The title alludes to the fictionalised version of Manguso’s husband, known here as John, but it also applies to her version of herself, Jane. John is a liar in the bad sense - he ends up betraying Jane before leaving her and their son. Jane, we are led to believe, is a liar because she repeatedly views her marriage through rose-tinted glasses, despite the devastating evidence to the contrary. So she is lying to herself; putting on a facade of being happily married, although almost every page lists John’s acts of selfishness, insensitivity, and uselessness as a husband and father.
It is obvious that Jane married a man-baby. John is a handsome but unsuccessful artist. During the course of their marriage, he embarks on a series of jobs as a joint founder of various companies, small roles in the film world, and then as an employee in other people’s firms. Reading between the lines, it seems that Jane marries him for his looks, his sense of humour, the fact that they have great sex together.
But none of these traits are enough to sustain a marriage, especially when a child is born. And in fact, the sex dwindles to the point where Jane humiliatingly has to demand it - and we all know that pressurising a partner with their obligations is not conducive to a happy sex or love life.
John is over-confident as well as under-qualified. He also doesn’t take failure well. When she meets him, John tells Jane he is applying for a writers’ residency in Greece and encourages Jane to apply too. Jane wins a coveted place, John doesn’t. Many of the winners turn up with a partner, but at the opening meeting, all the other partners sit in chairs next to the wall while the winners take seats at the table next to their individual piles of introductory material. But John insists on sitting with Jane at the table. Such objective evidence of John’s arrogance backs the veracity of Jane’s claims about his self-centred nature. There is no doubt that she has married an insensitive buffoon.
The stress on Jane of John’s inadequacy as a husband and father is exacerbated by his constant insistence that they have to move, for him to replace one well-paid job from which he has been sacked with another. How John manages to procure quite so many highly remunerated jobs when he seems to lack qualifications, attention to detail, or diligence remains a mystery - it may well be the known power of good looks and confidence and their ability to attract employers and funding - but Jane’s listing of John’s carelessness seem to be accurate given that he is sacked more than once.
The constant moves - they travel from Manhattan to Los Angeles, and then skip between LA and San Francisco a few times - mean it is difficult for writer Jane to maintain any permanent teaching job or good childcare in order to have time to write. It also isolates her, although thankfully she does have good friends she stays in touch with.
So it seems John is a man-baby - a guy whose looks and charm have always lubricated his passage through life without the need for talent, ideas, or endeavour.

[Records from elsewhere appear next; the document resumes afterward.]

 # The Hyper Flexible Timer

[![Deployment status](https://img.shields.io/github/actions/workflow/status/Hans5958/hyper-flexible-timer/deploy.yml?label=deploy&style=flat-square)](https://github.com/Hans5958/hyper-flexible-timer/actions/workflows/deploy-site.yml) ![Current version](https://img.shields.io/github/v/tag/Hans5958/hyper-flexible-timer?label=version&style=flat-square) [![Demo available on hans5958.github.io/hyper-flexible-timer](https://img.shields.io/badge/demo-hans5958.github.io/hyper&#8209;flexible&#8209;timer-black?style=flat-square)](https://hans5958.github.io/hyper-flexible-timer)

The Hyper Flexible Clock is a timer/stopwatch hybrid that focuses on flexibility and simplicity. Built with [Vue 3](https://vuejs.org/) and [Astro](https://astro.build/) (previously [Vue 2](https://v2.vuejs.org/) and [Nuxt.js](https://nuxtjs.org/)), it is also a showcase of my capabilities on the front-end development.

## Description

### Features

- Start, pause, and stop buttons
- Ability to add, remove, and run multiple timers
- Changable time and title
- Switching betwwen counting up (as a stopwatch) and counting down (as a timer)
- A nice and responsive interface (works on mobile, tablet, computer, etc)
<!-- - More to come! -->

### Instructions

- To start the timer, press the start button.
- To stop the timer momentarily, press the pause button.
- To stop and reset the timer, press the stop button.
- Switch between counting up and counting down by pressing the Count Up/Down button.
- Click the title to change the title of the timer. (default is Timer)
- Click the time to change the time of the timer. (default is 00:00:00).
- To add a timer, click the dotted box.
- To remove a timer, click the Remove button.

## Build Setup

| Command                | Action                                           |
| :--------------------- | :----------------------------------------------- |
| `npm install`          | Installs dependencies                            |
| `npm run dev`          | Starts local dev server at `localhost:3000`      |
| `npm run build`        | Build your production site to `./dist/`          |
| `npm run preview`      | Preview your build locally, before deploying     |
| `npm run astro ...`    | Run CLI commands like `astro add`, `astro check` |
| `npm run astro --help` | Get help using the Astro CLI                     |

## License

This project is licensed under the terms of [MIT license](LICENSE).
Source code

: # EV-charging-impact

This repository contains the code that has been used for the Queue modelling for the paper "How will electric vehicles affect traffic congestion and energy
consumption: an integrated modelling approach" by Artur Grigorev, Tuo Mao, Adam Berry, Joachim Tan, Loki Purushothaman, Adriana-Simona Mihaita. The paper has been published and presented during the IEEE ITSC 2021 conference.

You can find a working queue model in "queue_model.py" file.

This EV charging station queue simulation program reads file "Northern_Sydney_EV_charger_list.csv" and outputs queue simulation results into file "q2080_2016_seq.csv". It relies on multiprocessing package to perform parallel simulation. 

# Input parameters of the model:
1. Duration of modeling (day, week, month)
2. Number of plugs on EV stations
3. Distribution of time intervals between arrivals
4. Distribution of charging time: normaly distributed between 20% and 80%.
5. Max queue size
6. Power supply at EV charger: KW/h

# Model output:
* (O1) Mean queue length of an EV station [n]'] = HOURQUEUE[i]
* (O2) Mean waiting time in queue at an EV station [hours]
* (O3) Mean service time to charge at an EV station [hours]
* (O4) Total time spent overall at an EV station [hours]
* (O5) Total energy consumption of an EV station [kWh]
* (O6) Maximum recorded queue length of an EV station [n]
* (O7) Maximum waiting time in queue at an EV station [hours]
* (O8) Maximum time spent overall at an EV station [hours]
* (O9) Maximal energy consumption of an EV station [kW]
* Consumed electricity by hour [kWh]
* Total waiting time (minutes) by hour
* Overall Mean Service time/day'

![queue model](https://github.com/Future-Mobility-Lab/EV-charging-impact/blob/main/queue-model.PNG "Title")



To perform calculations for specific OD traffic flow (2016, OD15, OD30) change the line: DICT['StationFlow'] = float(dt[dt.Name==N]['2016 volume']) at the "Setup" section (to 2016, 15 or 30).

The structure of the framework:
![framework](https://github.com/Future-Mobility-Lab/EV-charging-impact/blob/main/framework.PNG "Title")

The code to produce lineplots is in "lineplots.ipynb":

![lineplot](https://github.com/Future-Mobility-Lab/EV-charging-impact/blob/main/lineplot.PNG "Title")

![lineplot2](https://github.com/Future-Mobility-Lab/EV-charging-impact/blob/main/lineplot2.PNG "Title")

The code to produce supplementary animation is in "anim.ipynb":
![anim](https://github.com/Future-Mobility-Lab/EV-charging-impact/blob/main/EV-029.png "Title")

But the reader starts to have doubts about Jane’s version of events - and there is no intention here to paint her as an unreliable narrator. Manguso presents her alter-ego as the stalwart who does all the housework and childcare and who has to deal with a selfish and lazy slacker of a husband who ends up betraying her. But then we look at Jane’s representation of other people, and she doesn’t come across as the depicted caring and lovely person driven to impotent rage. For example, she is horribly judgemental of John’s dying mother:
‘For Christmas we gave her herbal tea, almonds, and artisanal cooking salt.
She left the gifts on the kitchen counter and ate blocks of grocery-store cheese, cookies, cake, and cinnamon rolls spread with half an inch of butter…
Christmas dinner was at a restaurant draped in polyester napkins, all the food sprinkled with powdered cheese, chocolate syrup drizzled on the dessert plates.’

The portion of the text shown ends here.